The Blue Cross and Blue Shield system, which consists of 37 independently operated Blue Cross and Blue Shield member companies nationwide, has announced the scheduled launch of a health insurance exchange that will support employers’ efforts to help retirees transition from group health benefits to individual Medicare coverage. The new exchange will begin operation on January 1, 2016.

The new retiree health exchange will offer Blue Cross and Blue Shield Medicare Supplement Insurance (Medigap), Medicare Advantage Plans, and Medicare Part D prescription drug coverage in more than 45 states and the District of Columbia.

“BCBS Marketplace will provide an intuitive and personalized shopping experience to help retirees purchase the Medicare coverage that best meets their needs,” said Maureen Sullivan, senior vice president and chief strategy officer for the Blue Cross Blue Shield Association. “This exchange will ensure that more retirees continue to benefit from the security and stability of Blue Cross and Blue Shield insurance.”

The new marketplace is also designed to help employers reduce the costs of benefit administration and support businesses that provide contributions to retiree coverage, all while providing a near-paperless process for Medicare-eligible members.

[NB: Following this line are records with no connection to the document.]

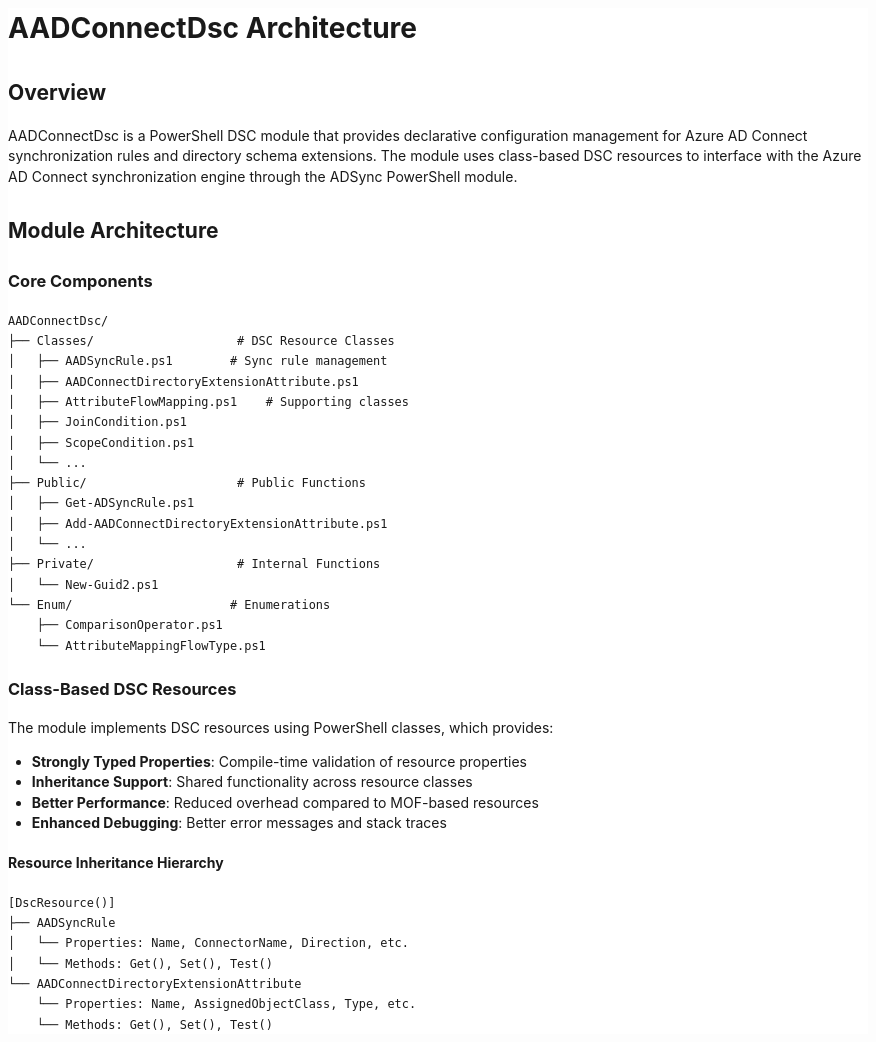# AADConnectDsc Architecture

## Overview

AADConnectDsc is a PowerShell DSC module that provides declarative
configuration management for Azure AD Connect synchronization rules and
directory schema extensions. The module uses class-based DSC resources to
interface with the Azure AD Connect synchronization engine through the
ADSync PowerShell module.

## Module Architecture

### Core Components

```
AADConnectDsc/
├── Classes/                    # DSC Resource Classes
│   ├── AADSyncRule.ps1        # Sync rule management
│   ├── AADConnectDirectoryExtensionAttribute.ps1
│   ├── AttributeFlowMapping.ps1    # Supporting classes
│   ├── JoinCondition.ps1
│   ├── ScopeCondition.ps1
│   └── ...
├── Public/                     # Public Functions
│   ├── Get-ADSyncRule.ps1
│   ├── Add-AADConnectDirectoryExtensionAttribute.ps1
│   └── ...
├── Private/                    # Internal Functions
│   └── New-Guid2.ps1
└── Enum/                      # Enumerations
    ├── ComparisonOperator.ps1
    └── AttributeMappingFlowType.ps1
```

### Class-Based DSC Resources

The module implements DSC resources using PowerShell classes, which provides:

- **Strongly Typed Properties**: Compile-time validation of resource properties
- **Inheritance Support**: Shared functionality across resource classes
- **Better Performance**: Reduced overhead compared to MOF-based resources
- **Enhanced Debugging**: Better error messages and stack traces

#### Resource Inheritance Hierarchy

```
[DscResource()]
├── AADSyncRule
│   └── Properties: Name, ConnectorName, Direction, etc.
│   └── Methods: Get(), Set(), Test()
└── AADConnectDirectoryExtensionAttribute
    └── Properties: Name, AssignedObjectClass, Type, etc.
    └── Methods: Get(), Set(), Test()
```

“BCBS Marketplace supports employers’ commitment to their employees by facilitating a seamless transition to individual coverage when they retire,” Sullivan said. “We look forward to bringing this solution to the employer market.”

Retiree shoppers will receive online and call center support to help simplify the transition further. The exchange also will offer additional Blue Cross and Blue Shield products such as vision, dental, and life insurance in markets where they are available.

ACA Continuing to Gain Popularity

While Americans remain divided on their views of the Affordable Care Act (ACA), according to the latest Kaiser Health Tracking Poll, published by the non-profit and non-partisan Kaiser Family Foundation, more of the country now has a favorable view of the law. This marks the first time the ACA has been viewed more favorably than unfavorably since November 2012, just after President Obama’s re-election.

Of course, the margin of favorability is low, just one percentage point, but it does mark a turning point for the ACA. Forty-three percent of those surveyed in April say they have a favorable view of the health care law and 42 percent say they have an unfavorable view. In March, the opinion narrowed to its closest margin in two years (41 percent favorable, 43 percent unfavorable).

Most Democrats (70 percent) view the ACA favorably, while most Republicans (75 percent) express an unfavorable view. Independents fall in between, with 42 percent with a favorable opinion and 46 percent unfavorable toward the law.

When asked about the cost of the ACA, following March news from the Congressional Budget Office that costs are lower than expected, half incorrectly said the ACA is costing more than projected. Just eight percent knew costs are less than originally forecasted. Two in 10 (18 percent) said it is costing the same as expected and nearly a quarter (23 percent) said they do not know. Those with a unfavorable view were more likely to say the ACA is costing more than expected (71 percent versus 35 percent for those with a favorable view).

Asked about the personal impact of the ACA, a majority of Americans (56 percent) report the law has had no direct impact on their families. Of those who say the law has had an impact, 19 percent say it has helped them, as compared to 22 percent who say it has hurt them. Until March, the Kaiser Health Tracking Poll consistently found more of the public felt hurt by the law than helped.

What’s next? The public is divided about that, too. Just under half want Congress to either expand what the law does (24 percent) or continue to implement it as is (22 percent), while 12 percent want the law scaled back and 29 percent want it repealed entirely. The Supreme Court ruling on health care subsidies under the ACA will have an impact either way. That ruling is expected in June.